Field of the Invention
The present invention relates to a double-RESURF-type lateral diffused MOSFET (LDMOS) transistor having a stacked oxide/dielectric “bump” gate support structure and associated self-aligned N-drift and P-surf implants, and to a method for fabricating such double-RESURF LDMOS transistors.
Related Art
RESURF (Reduced Surface Field) technology is one of the most widely used methods in Power management applications for providing high voltage (HV) transistors exhibiting both a high break down voltage (BV) and a low specific resistance (RDSON). The RESURF technique is a set up in an LDMOS transistor that includes a vertical PN junction in which its depletion layer extends upward and reaches the surface before breakdown occurs in the horizontal direction. As a result the surface electric field is reduced significantly.

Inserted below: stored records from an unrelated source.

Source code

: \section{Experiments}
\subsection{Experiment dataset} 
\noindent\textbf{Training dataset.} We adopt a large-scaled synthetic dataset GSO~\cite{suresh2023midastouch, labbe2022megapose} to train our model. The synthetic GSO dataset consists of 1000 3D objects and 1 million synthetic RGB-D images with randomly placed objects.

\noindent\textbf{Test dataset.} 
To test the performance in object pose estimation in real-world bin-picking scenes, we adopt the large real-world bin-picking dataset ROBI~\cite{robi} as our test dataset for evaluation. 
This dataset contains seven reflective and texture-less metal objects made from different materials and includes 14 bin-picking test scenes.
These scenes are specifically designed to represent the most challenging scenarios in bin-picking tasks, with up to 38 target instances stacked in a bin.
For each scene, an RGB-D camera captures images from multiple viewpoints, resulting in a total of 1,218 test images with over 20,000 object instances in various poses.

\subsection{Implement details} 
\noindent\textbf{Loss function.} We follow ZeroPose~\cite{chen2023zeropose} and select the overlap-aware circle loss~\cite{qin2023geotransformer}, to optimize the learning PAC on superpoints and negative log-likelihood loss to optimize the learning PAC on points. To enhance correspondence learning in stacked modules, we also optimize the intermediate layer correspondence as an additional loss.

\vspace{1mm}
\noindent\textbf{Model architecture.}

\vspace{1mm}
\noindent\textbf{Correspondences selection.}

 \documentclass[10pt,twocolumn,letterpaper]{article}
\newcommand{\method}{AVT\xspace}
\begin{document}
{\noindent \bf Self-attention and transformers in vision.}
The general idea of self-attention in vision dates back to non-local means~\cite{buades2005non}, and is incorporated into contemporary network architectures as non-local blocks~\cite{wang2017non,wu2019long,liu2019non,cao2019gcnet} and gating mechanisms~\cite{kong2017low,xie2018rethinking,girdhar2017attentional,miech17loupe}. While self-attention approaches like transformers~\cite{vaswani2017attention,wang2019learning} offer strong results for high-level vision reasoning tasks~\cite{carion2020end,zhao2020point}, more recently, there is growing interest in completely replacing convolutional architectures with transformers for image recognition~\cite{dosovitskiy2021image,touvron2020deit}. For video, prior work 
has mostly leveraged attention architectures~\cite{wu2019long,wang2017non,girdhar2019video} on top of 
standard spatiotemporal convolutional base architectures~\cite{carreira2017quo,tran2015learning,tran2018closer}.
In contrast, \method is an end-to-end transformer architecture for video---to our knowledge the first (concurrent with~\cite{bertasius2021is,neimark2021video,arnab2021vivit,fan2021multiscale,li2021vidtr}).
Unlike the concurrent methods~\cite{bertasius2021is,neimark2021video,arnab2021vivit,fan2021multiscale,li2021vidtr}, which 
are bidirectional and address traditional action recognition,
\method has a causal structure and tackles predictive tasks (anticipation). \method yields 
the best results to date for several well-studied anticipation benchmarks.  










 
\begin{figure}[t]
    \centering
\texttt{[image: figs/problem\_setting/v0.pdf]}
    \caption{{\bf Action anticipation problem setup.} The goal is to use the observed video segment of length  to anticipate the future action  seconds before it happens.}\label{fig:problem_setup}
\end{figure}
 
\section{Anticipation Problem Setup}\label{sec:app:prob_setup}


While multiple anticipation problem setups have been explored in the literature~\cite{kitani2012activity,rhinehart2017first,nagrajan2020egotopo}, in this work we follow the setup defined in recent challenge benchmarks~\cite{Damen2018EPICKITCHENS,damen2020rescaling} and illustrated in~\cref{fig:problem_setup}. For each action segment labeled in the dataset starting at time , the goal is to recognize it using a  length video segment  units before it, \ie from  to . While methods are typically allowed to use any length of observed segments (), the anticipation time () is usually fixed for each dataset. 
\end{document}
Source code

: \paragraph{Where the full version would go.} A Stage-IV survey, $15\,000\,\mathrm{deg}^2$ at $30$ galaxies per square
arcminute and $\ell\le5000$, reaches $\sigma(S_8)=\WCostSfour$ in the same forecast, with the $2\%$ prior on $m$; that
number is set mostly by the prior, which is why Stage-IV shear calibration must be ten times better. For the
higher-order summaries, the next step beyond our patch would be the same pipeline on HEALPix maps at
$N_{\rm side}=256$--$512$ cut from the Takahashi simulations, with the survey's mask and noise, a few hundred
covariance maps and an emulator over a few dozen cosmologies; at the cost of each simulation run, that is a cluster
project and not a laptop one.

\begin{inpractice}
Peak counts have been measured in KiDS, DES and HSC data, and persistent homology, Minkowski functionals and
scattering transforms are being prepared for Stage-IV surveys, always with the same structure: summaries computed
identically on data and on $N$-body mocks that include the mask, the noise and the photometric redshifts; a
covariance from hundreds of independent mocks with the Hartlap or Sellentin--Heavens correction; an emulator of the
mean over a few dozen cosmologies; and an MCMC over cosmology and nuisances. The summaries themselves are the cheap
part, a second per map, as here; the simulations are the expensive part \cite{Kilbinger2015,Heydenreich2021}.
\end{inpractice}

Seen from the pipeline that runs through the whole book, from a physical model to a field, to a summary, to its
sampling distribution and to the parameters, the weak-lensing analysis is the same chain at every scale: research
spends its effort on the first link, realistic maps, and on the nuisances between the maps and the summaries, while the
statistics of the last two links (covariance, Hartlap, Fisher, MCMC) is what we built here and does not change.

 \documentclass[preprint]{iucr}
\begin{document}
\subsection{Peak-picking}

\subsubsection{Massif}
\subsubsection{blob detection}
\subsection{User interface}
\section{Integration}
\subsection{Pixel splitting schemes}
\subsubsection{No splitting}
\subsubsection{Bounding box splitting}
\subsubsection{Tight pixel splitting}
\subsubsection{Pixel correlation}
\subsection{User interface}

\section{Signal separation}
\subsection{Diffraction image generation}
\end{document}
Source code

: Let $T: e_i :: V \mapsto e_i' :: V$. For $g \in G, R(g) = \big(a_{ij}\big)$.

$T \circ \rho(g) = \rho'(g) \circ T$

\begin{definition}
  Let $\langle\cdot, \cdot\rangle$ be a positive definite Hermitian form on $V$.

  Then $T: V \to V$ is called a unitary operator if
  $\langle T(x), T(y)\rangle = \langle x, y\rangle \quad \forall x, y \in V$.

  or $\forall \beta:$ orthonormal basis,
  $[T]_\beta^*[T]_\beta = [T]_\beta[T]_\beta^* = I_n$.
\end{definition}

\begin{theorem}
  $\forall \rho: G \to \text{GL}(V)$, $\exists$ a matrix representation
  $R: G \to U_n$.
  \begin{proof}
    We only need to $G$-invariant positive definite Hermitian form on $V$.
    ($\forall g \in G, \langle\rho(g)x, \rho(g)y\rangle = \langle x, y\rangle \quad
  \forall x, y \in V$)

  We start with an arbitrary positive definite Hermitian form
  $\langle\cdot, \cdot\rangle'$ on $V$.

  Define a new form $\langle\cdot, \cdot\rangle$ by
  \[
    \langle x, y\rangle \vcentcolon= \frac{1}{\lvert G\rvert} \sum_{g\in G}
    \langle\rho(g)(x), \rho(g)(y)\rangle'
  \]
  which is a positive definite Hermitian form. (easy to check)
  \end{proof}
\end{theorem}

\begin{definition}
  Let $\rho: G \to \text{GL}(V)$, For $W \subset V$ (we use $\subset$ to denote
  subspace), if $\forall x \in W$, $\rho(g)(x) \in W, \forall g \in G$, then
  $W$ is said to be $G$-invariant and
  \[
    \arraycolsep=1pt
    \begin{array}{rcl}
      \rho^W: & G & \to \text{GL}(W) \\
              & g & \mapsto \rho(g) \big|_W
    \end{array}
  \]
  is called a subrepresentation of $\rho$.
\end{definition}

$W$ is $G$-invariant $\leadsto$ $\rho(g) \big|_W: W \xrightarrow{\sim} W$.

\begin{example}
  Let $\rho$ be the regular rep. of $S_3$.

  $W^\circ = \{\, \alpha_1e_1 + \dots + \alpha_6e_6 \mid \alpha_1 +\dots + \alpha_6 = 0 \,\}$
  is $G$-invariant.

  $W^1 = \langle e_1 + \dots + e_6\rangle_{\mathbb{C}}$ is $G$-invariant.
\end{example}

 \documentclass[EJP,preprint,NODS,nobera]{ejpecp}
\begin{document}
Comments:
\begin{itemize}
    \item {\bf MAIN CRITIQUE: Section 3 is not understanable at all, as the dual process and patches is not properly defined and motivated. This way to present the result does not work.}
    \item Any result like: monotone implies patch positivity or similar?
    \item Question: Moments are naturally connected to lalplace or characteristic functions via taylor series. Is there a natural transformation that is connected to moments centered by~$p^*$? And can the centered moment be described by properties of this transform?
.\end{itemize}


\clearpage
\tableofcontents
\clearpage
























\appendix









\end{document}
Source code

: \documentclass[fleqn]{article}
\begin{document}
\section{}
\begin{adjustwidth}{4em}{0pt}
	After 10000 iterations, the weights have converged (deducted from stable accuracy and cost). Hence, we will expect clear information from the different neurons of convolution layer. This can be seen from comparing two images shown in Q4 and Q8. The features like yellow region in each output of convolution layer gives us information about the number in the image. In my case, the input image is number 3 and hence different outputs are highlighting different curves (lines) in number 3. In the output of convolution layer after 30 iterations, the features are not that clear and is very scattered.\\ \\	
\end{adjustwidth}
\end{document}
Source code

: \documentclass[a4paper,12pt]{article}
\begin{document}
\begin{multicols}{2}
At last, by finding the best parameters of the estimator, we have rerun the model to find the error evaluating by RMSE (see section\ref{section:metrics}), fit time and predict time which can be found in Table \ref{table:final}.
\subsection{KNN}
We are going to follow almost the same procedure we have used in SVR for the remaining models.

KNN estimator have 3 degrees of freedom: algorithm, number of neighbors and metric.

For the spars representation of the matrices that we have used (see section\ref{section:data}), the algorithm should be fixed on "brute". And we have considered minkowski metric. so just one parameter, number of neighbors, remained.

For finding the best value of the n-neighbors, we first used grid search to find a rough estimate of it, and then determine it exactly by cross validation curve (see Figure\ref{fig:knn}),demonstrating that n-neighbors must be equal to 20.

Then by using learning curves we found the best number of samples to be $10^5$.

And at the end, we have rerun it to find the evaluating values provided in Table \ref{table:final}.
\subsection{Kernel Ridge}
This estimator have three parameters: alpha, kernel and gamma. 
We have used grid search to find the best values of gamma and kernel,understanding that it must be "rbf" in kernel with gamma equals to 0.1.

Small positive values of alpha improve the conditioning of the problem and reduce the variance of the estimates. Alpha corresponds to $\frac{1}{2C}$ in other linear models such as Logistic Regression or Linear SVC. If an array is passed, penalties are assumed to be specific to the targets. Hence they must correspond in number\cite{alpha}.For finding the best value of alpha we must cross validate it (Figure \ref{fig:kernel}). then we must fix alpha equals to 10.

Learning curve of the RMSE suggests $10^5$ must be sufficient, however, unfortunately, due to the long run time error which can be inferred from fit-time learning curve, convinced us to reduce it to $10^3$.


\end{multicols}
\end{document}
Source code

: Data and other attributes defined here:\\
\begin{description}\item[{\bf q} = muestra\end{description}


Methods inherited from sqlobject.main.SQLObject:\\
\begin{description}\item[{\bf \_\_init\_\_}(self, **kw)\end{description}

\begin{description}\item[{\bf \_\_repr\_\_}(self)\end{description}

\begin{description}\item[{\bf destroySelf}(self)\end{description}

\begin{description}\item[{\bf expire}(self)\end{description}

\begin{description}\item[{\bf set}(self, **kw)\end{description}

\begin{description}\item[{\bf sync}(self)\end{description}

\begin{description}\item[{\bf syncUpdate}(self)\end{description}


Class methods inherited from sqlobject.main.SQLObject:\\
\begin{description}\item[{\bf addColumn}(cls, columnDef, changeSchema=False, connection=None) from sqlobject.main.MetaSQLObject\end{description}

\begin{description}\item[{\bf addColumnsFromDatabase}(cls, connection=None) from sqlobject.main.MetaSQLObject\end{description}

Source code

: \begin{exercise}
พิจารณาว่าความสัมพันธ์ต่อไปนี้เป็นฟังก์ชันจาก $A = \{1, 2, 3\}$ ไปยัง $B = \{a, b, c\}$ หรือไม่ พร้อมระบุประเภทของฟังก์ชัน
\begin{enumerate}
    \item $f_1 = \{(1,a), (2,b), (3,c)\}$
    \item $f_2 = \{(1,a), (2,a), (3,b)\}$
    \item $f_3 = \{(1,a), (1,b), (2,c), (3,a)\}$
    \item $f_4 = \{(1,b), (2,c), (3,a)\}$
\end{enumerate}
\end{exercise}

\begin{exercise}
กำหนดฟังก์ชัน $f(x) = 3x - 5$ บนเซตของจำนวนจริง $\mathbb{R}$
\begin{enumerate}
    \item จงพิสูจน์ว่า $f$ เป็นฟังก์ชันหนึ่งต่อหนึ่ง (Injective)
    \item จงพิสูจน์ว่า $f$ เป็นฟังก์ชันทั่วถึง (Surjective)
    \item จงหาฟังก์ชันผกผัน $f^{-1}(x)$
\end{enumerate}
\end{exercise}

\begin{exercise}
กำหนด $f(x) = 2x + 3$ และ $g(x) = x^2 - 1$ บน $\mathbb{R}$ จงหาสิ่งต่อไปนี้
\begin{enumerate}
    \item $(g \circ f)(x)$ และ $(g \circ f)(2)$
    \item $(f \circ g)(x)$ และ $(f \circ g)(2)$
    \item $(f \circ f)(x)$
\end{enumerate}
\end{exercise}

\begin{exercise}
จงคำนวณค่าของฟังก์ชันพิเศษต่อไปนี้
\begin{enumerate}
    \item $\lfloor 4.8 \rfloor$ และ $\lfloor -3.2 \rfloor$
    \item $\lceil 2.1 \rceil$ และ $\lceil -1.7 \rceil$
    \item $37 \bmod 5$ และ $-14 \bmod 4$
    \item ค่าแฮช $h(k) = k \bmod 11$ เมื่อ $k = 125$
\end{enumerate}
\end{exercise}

The resulting shape of the lateral electric field in this case (RESURF) would be a trapezoidal shape, contrary to the standard, conventional LDMOS case where the electric field has a triangular shape. The trapezoidal shape of the electric field translates itself to an advantage of higher voltage for the same doping density which translates to the same RDSON for a higher BV. This is the reason that the RESURF technique gives the very best trade-off between RDSON and BV. One good side effect of the RESURF technique is that it involves forming laterally diffused metal oxide semiconductor (LDMOS) transistors in a relatively thin layer of epitaxial (Epi) layer, which is less time consuming to produce, and the resulting “RESURF LDMOS” transistors having a much higher BV and lower RDSON than conventional vertical power transistors. The thinner Epi thickness is due to the need to reach with the depletion layer all the way to the upper Epi surface, which requires a relatively thin Epi.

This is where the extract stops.